The function and localization of both Racl and Rho in the cell have recently attracted the attention of those inves tigators studying the barrier function of the endothelium and epithelium. Kaibuchi and coworkers  have put forth an intriguing hypothesis that activation of Rac1 and/or Cdc42 strengthens the adherens junction of epithelial cells. Their findings support the notion that active Rac1 and Cdc42 can sequester IQGAP1, a proposed negative regulator of the junction, away from the junction allowing for strong cell-cell adhesion. The opposite occurs when Rac1 activity is decreased in Madin-Darby canine kidney II cells treated with a phorbol ester or hepatocyte growth factor, the latter inducing cell scattering. Now IQGAP1 is associated with b-catenin and not Rac1 at the cell periphery, and there is a loss of a-catenin from cell-cell borders. Expression of a consti-tutively active Rac1 blocks this disappearance of a-catenin. The binding site on b-catenin for IQGAP1 (amino-terminal 1-183 amino acids) contains the a-catenin binding domain (120-151 amino acids). a-Catenin is the key intermediary that links VE-cadherin and b-catenin to the actin cytoskele-ton to form a strong cell-cell adhesion. The presence of IQGAP1 disrupts this linear linkage and results in weak adhesion between cells. Thus, IQGAP1 may contribute to the dynamic nature of the adherens junction.
S1P induces the translocation of Rac1 and its guanine nucleotide exchange factor Tiam1 to the cell periphery in human umbilical vein endothelial cells but does not alter the spacial movement of Rho. However, inhibition of Rac1 or Rho reduces the immunolocalization of VE-cadherin and b-catenin at sites of cell-cell adhesion. Experiments with antisense oligonucleotides, have suggested that Rac1 and Rho function via Edg 1 and Edg 3, respectively. Recruitment of actin to epithelial junctions is dependent on Rac1 activation. The involvement of Rac1 and Rho in the integrity of the adherens junction of endothelial cells, however, is controversial. Inhibition of Rho kinase with Y-27632 has been reported to attenuate the increase in endothelial electrical resistance induced by S1P.
S1P increases the activity of Rac1, and this activation is sensitive to pertussis toxin. Rac1 activity is determined with an affinity precipitation assay using glutathione-^-transferase fused to the Rac1/Cdc42 binding domain of p21activated kinase (PAK). Treatment of endothelial cell monolayers with S1P results in an increase in active Rac1 by 10 minutes. Thus, S1P-induced increases in Rac1 activity and endothelial electrical resistance occur within the same time frame and both responses are sensitive to pertussis toxin, indicating the involvement of the Gi protein. As stated earlier, S1P remodels actin within minutes into stress fibers and an increased peripheral actin. Rac1 induces the formation of cortical actin at the leading edge of lamellipodia, and Rho forms stress fibers. Formation of actin stress fibers by S1P is abolished with C3 exoenzyme, an inhibitor of Rho, and with Y-27632, the Rho kinase inhibitor. A dominantnegative Rac1 inhibits both the changes in stress fibers and cortical actin.

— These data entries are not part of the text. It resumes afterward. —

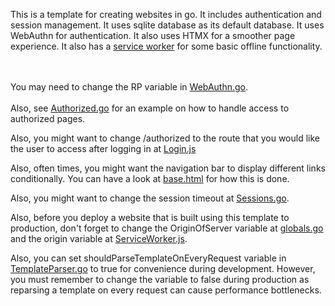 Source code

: This is a template for creating websites in go. It includes authentication and session management.
It uses sqlite database as its default database.
It uses WebAuthn for authentication.
It also uses HTMX for a smoother page experience.
It also has a [service worker](/static/js/ServiceWorker.js) for some basic offline functionality.

<br/><br/>
You may need to change the RP variable in [WebAuthn.go](/Utils/WebAuthn/WebAuthn.go).
<br><br/>
Also, see [Authorized.go](/RoutesHandler/Authorized/Authorized.go) for an example on how to handle access to authorized pages.

Also, you might want to change /authorized to the route that you would like the user to access after logging in at [Login.js](/static/js/Authentication/Login.js)

Also, often times, you might want the navigation bar to display different links conditionally. You can have a look at [base.html](/templates/base.html) for how this is done.

Also, you might want to change the session timeout at [Sessions.go](/Database/Sessions/Sessions.go).

Also, before you deploy a website that is built using this template to production, don't forget to change the OriginOfServer variable at [globals.go](/globals/globals.go) and the origin variable at [ServiceWorker.js](/static/js/ServiceWorker.js).

Also, you can set shouldParseTemplateOnEveryRequest variable in [TemplateParser.go](/TemplateParser/TemplateParser.go)  to true for convenience during development. However, you must remember to change the variable to false during production as reparsing a template on every request can cause performance bottlenecks. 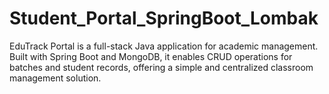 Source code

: # Student_Portal_SpringBoot_Lombak
EduTrack Portal is a full-stack Java application for academic management. Built with Spring Boot and MongoDB, it enables CRUD operations for batches and student records, offering a simple and centralized classroom management solution.
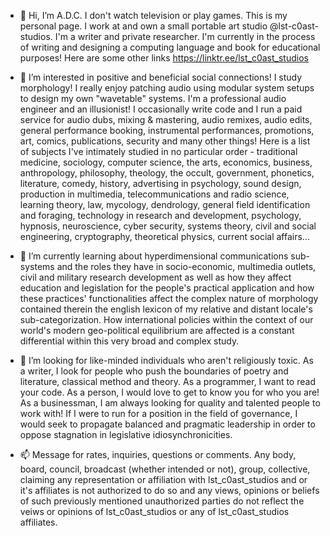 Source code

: - 👋 Hi, I’m A.D.C. I don't watch television or play games. This is my personal page. I work at and own a small portable art studio @lst-c0ast-studios. I'm a writer and private researcher. I'm currently in the process of writing and designing a computing language and book for educational purposes! Here are some other links https://linktr.ee/lst_c0ast_studios

- 👀 I’m interested in positive and beneficial social connections! I study morphology! I really enjoy patching audio using modular system setups to design my own "wavetable" systems. I'm a professional audio engineer and an illusionist! I occasionally write code and I run a paid service for audio dubs, mixing & mastering, audio remixes, audio edits, general performance booking, instrumental performances, promotions, art, comics, publications, security and many other things! Here is a list of subjects I've intimately studied in no particular order - traditional medicine, sociology, computer science, the arts, economics, business, anthropology, philosophy, theology, the occult, government, phonetics, literature, comedy, history, advertising in psychology, sound design, production in multimedia, telecommunications and radio science, learning theory, law, mycology, dendrology, general field identification and foraging, technology in research and development, psychology, hypnosis, neuroscience, cyber security, systems theory, civil and social engineering, cryptography, theoretical physics, current social affairs...

- 🌱 I’m currently learning about hyperdimensional communications sub-systems and the roles they have in socio-economic, multimedia outlets, civil and military research development as well as how they affect education and legislation for the people's practical application and how these practices' functionalities affect the complex nature of morphology contained therein the english lexicon of my relative and distant locale's sub-categorization. How international policies within the context of our world's modern geo-political equilibrium are affected is a constant differential within this very broad and complex study.

- 💞️ I’m looking for like-minded individuals who aren't religiously toxic. As a writer, I look for people who push the boundaries of poetry and literature, classical method and theory. As a programmer, I want to read your code. As a person, I would love to get to know you for who you are! As a businessman, I am always looking for quality and talented people to work with! If I were to run for a position in the field of governance, I would seek to propagate balanced and pragmatic leadership in order to oppose stagnation in legislative idiosynchronicities.

- 📫 Message for rates, inquiries, questions or comments. Any body, board, council, broadcast (whether intended or not), group, collective, claiming any representation or affiliation with lst_c0ast_studios and or it's affiliates is not authorized to do so and any views, opinions or beliefs of such previously mentioned unauthorized parties do not reflect the veiws or opinions of lst_c0ast_studios or any of lst_c0ast_studios affiliates. 

<!---

--->
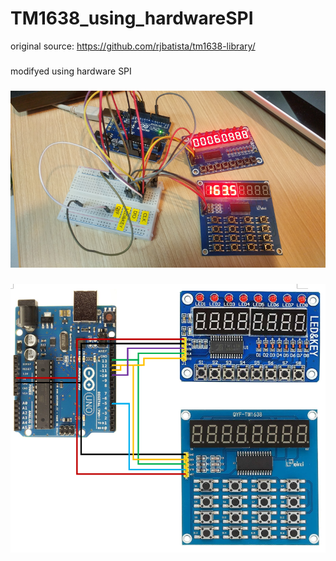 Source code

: # TM1638_using_hardwareSPI
original source: https://github.com/rjbatista/tm1638-library/
###
modifyed using hardware SPI
###
![picture](https://github.com/i2make/TM1638_using_hardwareSPI/blob/main/pic.png)
###
![picture](https://github.com/i2make/TM1638_using_hardwareSPI/blob/main/tm1638_uno.png)
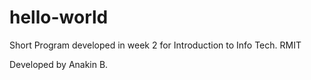 # hello-world
Short Program developed in week 2 for Introduction to Info Tech. RMIT

Developed by Anakin B.
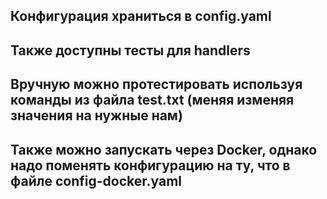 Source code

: ## Конфигурация храниться в config.yaml

## Также доступны тесты для handlers

## Вручную можно протестировать используя команды из файла test.txt (меняя изменяя значения на нужные нам)

## Также можно запускать через Docker, однако надо поменять конфигурацию на ту, что в файле config-docker.yaml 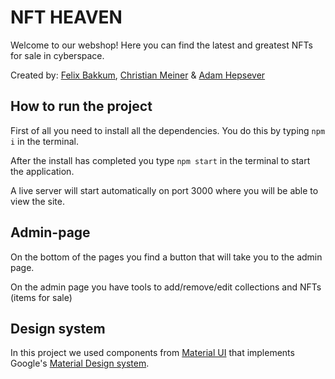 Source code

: # NFT HEAVEN

Welcome to our webshop! Here you can find the latest and greatest NFTs for sale in cyberspace.


Created by:
[Felix Bakkum](https://github.com/FrontFelix),
[Christian Meiner](https://github.com/miMeiner) &
[Adam Hepsever](https://github.com/AdaHep)

## How to run the project

First of all you need to install all the dependencies. You do this by typing `npm i` in the terminal.

After the install has completed you type `npm start` in the terminal to start the application.

A live server will start automatically on port 3000 where you will be able to view the site.

## Admin-page

On the bottom of the pages you find a button that will take you to the admin page.

On the admin page you have tools to add/remove/edit collections and NFTs (items for sale)

## Design system

In this project we used components from [Material UI](https://mui.com/#/) that implements Google's [Material Design system](https://material.io/).
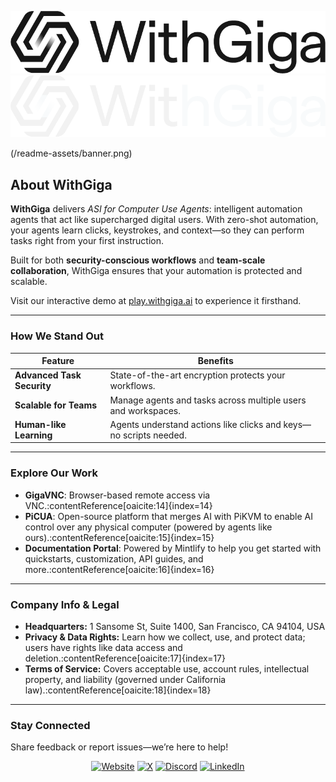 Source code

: ![WithGiga Light](/readme-assets/withgiga-black.png#gh-light-mode-only)
![WithGiga Dark](/readme-assets/withgiga-white.png#gh-dark-mode-only)

(/readme-assets/banner.png)

## About WithGiga

**WithGiga** delivers *ASI for Computer Use Agents*: intelligent automation agents that act like supercharged digital users. With zero-shot automation, your agents learn clicks, keystrokes, and context—so they can perform tasks right from your first instruction.

Built for both **security-conscious workflows** and **team-scale collaboration**, WithGiga ensures that your automation is protected and scalable.

Visit our interactive demo at [play.withgiga.ai](https://play.withgiga.ai) to experience it firsthand.

---

### How We Stand Out

| Feature                  | Benefits                                                       |
|--------------------------|----------------------------------------------------------------|
| **Advanced Task Security** | State-of-the-art encryption protects your workflows.           |
| **Scalable for Teams**     | Manage agents and tasks across multiple users and workspaces.   |
| **Human-like Learning**    | Agents understand actions like clicks and keys—no scripts needed. |

---

### Explore Our Work

- **GigaVNC**: Browser-based remote access via VNC.:contentReference[oaicite:14]{index=14}  
- **PiCUA**: Open-source platform that merges AI with PiKVM to enable AI control over any physical computer (powered by agents like ours).:contentReference[oaicite:15]{index=15}  
- **Documentation Portal**: Powered by Mintlify to help you get started with quickstarts, customization, API guides, and more.:contentReference[oaicite:16]{index=16}

---

### Company Info & Legal

- **Headquarters:** 1 Sansome St, Suite 1400, San Francisco, CA 94104, USA  
- **Privacy & Data Rights:** Learn how we collect, use, and protect data; users have rights like data access and deletion.:contentReference[oaicite:17]{index=17}  
- **Terms of Service:** Covers acceptable use, account rules, intellectual property, and liability (governed under California law).:contentReference[oaicite:18]{index=18}

---

### Stay Connected

Share feedback or report issues—we’re here to help!

<div align="center">
<a href="https://withgiga.ai" target="_blank">
<img src="https://img.shields.io/badge/website-%2300acee.svg?color=143D52&style=for-the-badge&logo=google-chrome&logoColor=white" alt="Website" /></a>
<a href="https://x.com/withgiga" target="_blank">
<img src="https://img.shields.io/badge/X (Twitter)-%2300acee.svg?color=000000&style=for-the-badge&logo=x&logoColor=white" alt="X" /></a>
<a href="https://discord.gg/withgiga" target="_blank">
<img src="https://img.shields.io/badge/Discord-%2300acee.svg?color=143D52&style=for-the-badge&logo=discord&logoColor=white" alt="Discord" /></a>
<a href="https://www.linkedin.com/company/withgiga" target="_blank">
<img src="https://img.shields.io/badge/LinkedIn-%2300acee.svg?color=000000&style=for-the-badge&logo=linkedin&logoColor=white" alt="LinkedIn" /></a>
</div>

Wojciak-Stothard and coworkers in the laboratory of Ridley  reported that inhibition of Rho with C3 exoenzyme or adenoviral expression of a dominant-negative Rho and inhibition of Rho kinase with Y-27632 prevent the increase in endothelial permeability and the decrease in transendothelial electrical resistance induced by thrombin and histamine. These inhibitors also prevent the disassembly of the adherens junctions induced by these inflammatory agents. Surprisingly, adenoviral expression of either a dominant-active or a dominant-negative Racl increases the permeability of unstimulated monolayers of human umbilical vein endothelial cells. Faced with the same data induced by either activation or inhibition of Racl, the authors concluded that the activity of Racl must be tightly regulated to maintain the integrity of the adherens junction between endothelial cells. According to the hypothesis of Kaibuchi, both Racl and Cdc42 can enhance the barrier function of epithelial cells. Therefore, Racl and Cdc42 may be redundant proteins with regard to the regulation of the endothelial barrier.
Beyond Racl, one study by Garcia and coworkers  has looked at the downstream kinase PAK, and cofilin, an actin-severing protein inactivated by LIM kinase. A Racl-bound PAK phosphorylates LIM kinase causing the subsequent inactivation of cofilin. Both PAK and cofilin translocate to the cell periphery after treatment with SlP. Expression of a dominant-negative PAK-l or wild-type cofilin reduces the increase in cortical actin. The latter also blunts the increase in endothelial electrical resistance induced by S1P. These authors concluded that a thickened, cortical actin plays a prominent role in the enhanced endothelial barrier activity of S1P. Therefore, inactivation of cofilin via Racl to PAK signaling is key to this activity of SlP.